# Too Fat?



## frenchie27 (Jan 12, 2008)

This is Charlie, our 3.8 yr old black GSD. 

He is a big boy, I have to admit. He is 112 lbs. Got him tested for thyroid...came back negative. Does he look fat to you guys?

He eats 3 cups of Orijen daily mixed with some skinless chicken breast.

He is walked everyday for at least 40 minutes and we play in the yard with him daily. Lately, he has been lazier and lacks motivation to play with ball like he used to. That's why I had him tested for thyroid.

Mind you though...this is south TX and the heat is brutal.

Please, any thoughts? I am thinking of reducing his meals slowly...and even at 3 cups + chicken he wants to eat more now...:shocked:

Any help will be greatly appreciated. :help:


----------



## Lucy Dog (Aug 10, 2008)

Kind of hard to tell from these pictures. Could you post a picture from a "birds eye view" of the dog to get a better look at his waistline? Maybe another one of him standing from a side view?

Depending on the height of the dog, 112 pounds is pretty heavy for a shepherd, but it really depends on his height. Any idea how tall he is from his withers to the ground?


----------



## frenchie27 (Jan 12, 2008)

*Not sure....*



Lucy Dog said:


> Kind of hard to tell from these pictures. Could you post a picture from a "birds eye view" of the dog to get a better look at his waistline? Maybe another one of him standing from a side view?
> 
> Depending on the height of the dog, 112 pounds is pretty heavy for a shepherd, but it really depends on his height. Any idea how tall he is from his withers to the ground?


Here's two more pics....Not sure how tall he is but he is very TALL, he is afraid of a measuring tape, so it's hard to use it to figure this out. But he is way taller than all the GSDs in our neighborhood for sure. I will try to measure him with a ruler?

Please check back tonight...I will try to measure him right after work. One thing I can tell you right now...his dad is 85 lbs, and Charlie outgrew him before he was 1 1/2 yrs old.....if that helps...


----------



## frenchie27 (Jan 12, 2008)

*Another picture until I can measure him...*

This is a pic of Charlie and my hubby. Mind you, my hubby is 6' 3". Does this help in the meantime?:crazy:


----------



## juliejujubean (May 4, 2011)

he does look a little big.. but he sure is a beauty


----------



## Freestep (May 1, 2011)

Yes, he does look a little on the heavy side. I'd say he could lose 5, maybe 10 pounds. Of course, I like to keep my dogs on the lean side--extra weight is hard on their joints.


----------



## FG167 (Sep 22, 2010)

Handsome dog! A little overweight I think.


----------



## BR870 (May 15, 2011)

He definitely looks like he is carrying more weight than he should. A GSD should have an abdominal tuck and a waist when viewed from above. 

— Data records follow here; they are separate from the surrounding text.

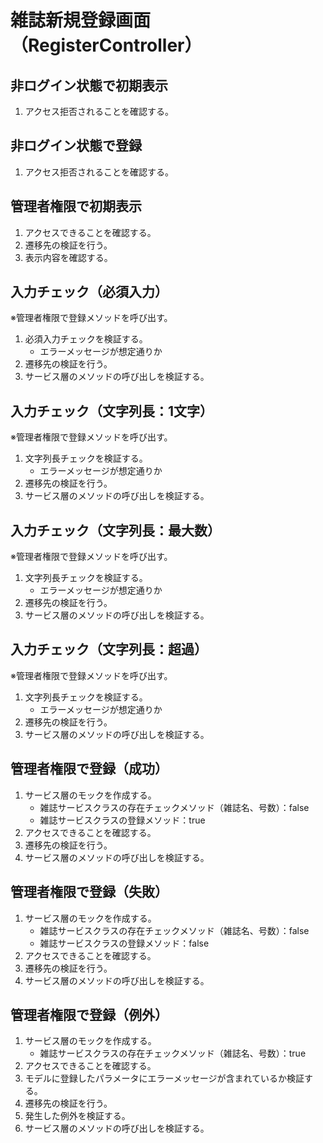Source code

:# 雑誌新規登録画面（RegisterController）

## 非ログイン状態で初期表示
1. アクセス拒否されることを確認する。

## 非ログイン状態で登録
1. アクセス拒否されることを確認する。

## 管理者権限で初期表示
1. アクセスできることを確認する。
1. 遷移先の検証を行う。
1. 表示内容を確認する。

## 入力チェック（必須入力）
※管理者権限で登録メソッドを呼び出す。
1. 必須入力チェックを検証する。
    - エラーメッセージが想定通りか
1. 遷移先の検証を行う。
1. サービス層のメソッドの呼び出しを検証する。

## 入力チェック（文字列長：1文字）
※管理者権限で登録メソッドを呼び出す。
1. 文字列長チェックを検証する。
    - エラーメッセージが想定通りか
1. 遷移先の検証を行う。
1. サービス層のメソッドの呼び出しを検証する。

## 入力チェック（文字列長：最大数）
※管理者権限で登録メソッドを呼び出す。
1. 文字列長チェックを検証する。
    - エラーメッセージが想定通りか
1. 遷移先の検証を行う。
1. サービス層のメソッドの呼び出しを検証する。

## 入力チェック（文字列長：超過）
※管理者権限で登録メソッドを呼び出す。
1. 文字列長チェックを検証する。
    - エラーメッセージが想定通りか
1. 遷移先の検証を行う。
1. サービス層のメソッドの呼び出しを検証する。

## 管理者権限で登録（成功）
1. サービス層のモックを作成する。
    - 雑誌サービスクラスの存在チェックメソッド（雑誌名、号数）：false
    - 雑誌サービスクラスの登録メソッド：true
1. アクセスできることを確認する。
1. 遷移先の検証を行う。
1. サービス層のメソッドの呼び出しを検証する。

## 管理者権限で登録（失敗）
1. サービス層のモックを作成する。
    - 雑誌サービスクラスの存在チェックメソッド（雑誌名、号数）：false
    - 雑誌サービスクラスの登録メソッド：false
1. アクセスできることを確認する。
1. 遷移先の検証を行う。
1. サービス層のメソッドの呼び出しを検証する。

## 管理者権限で登録（例外）
1. サービス層のモックを作成する。
    - 雑誌サービスクラスの存在チェックメソッド（雑誌名、号数）：true
1. アクセスできることを確認する。
1. モデルに登録したパラメータにエラーメッセージが含まれているか検証する。
1. 遷移先の検証を行う。
1. 発生した例外を検証する。
1. サービス層のメソッドの呼び出しを検証する。
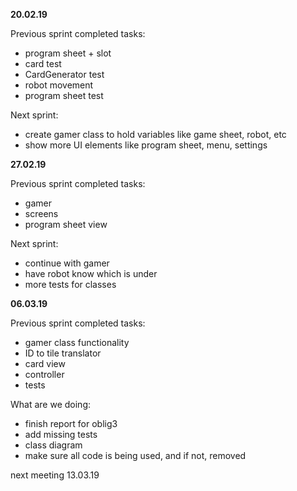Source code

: **20.02.19**

Previous sprint completed tasks:
* program sheet + slot
* card test
* CardGenerator test
* robot movement
* program sheet test

Next sprint:
* create gamer class to hold variables like game sheet, robot, etc
* show more UI elements like program sheet, menu, settings


**27.02.19**

Previous sprint completed tasks:
* gamer
* screens
* program sheet view

Next sprint:
* continue with gamer
* have robot know which is under 
* more tests for classes

**06.03.19** 

Previous sprint completed tasks:
* gamer class functionality
* ID to tile translator
* card view
* controller
* tests

What are we doing:
* finish report for oblig3
* add missing tests
* class diagram
* make sure all code is being used, and if not, removed

next meeting 13.03.19
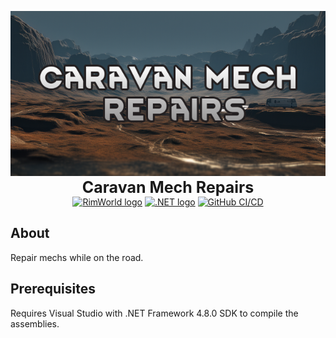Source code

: <p align="center">
    <img src="https://github.com/KeirLoire/CaravanMechRepairs/blob/master/About/Preview.png?raw=true" alt="CaravanMechRepairs Preview"/><br>
    <b style="font-size:25px">Caravan Mech Repairs</b><br>
    <a href="https://store.steampowered.com/app/294100/RimWorld/"><img src="https://img.shields.io/badge/rimworld-1.6-b5651d?label=RimWorld&style=flat&logo=rimworld" alt="RimWorld logo"/></a>
    <a href="https://dotnet.microsoft.com/en-us/download/dotnet-framework/net48"><img src="https://img.shields.io/badge/dotnet-4.8.0-512bd4?label=.NET%20Framework&style=flat&logo=dotnet" alt=".NET logo"/></a>
    <a href="https://github.com/KeirLoire/CaravanMechRepairs/commits/master"><img src="https://github.com/keirLoire/CaravanMechRepairs/actions/workflows/ci.yml/badge.svg" alt="GitHub CI/CD"/></a>
</p>

## About

Repair mechs while on the road.

## Prerequisites
Requires Visual Studio with .NET Framework 4.8.0 SDK to compile the assemblies.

However, if he's happy and you're happy, thats what matters. Heats pretty brutal here in south Louisiana too, and my young lean athletic puppy is often having none of it too...


----------



## frenchie27 (Jan 12, 2008)

Ok guys, i measured him as promised...he is 33 .250 tall. And yes he is a very happy dog, and we love him sooooo much that if he needs to lose weight, I am wiiling to commit ti help 100%. Btw, that measurement is up to the top of his head (without ears of course). Told you he us tall. 

What do you all think???


----------



## carmspack (Feb 2, 2011)

he is beefy , and I am wondering if the laziness is due to the burden of the weight. 

Is he orthopedically sound. His hind leg does not seem to have a lot of muscle to it.

Carmen


----------



## Elaine (Sep 10, 2006)

Looking at the pics, he's a lot overweight. He needs to lose weight until you can readily find those ribs without effort.


----------



## carmspack (Feb 2, 2011)

question , why would you be adding extra chicken meat on top of Orijen , which has plenty of protein .

Carmen


----------



## sable123 (Jul 11, 2010)

If he is that heavy on 3 cups then you need to switch foods, too much fat for that boy. I wouldn't cut a dog back that is on 3 cups because he wont get the other nutrients he needs.

I would put him on a Large Breed food which usually have 10 -12% fat.


----------



## sable123 (Jul 11, 2010)

Try to cut 300 calories a day from his diet


----------



## frenchie27 (Jan 12, 2008)

I am going to start decreasing his extra chicken in his food, meaning no extras, just the Orijen from now on.

Orthipedically, he is fine. my goal is to help him lose at least 10 lbs, to start.

It won't be easy, but it has to be done. Period.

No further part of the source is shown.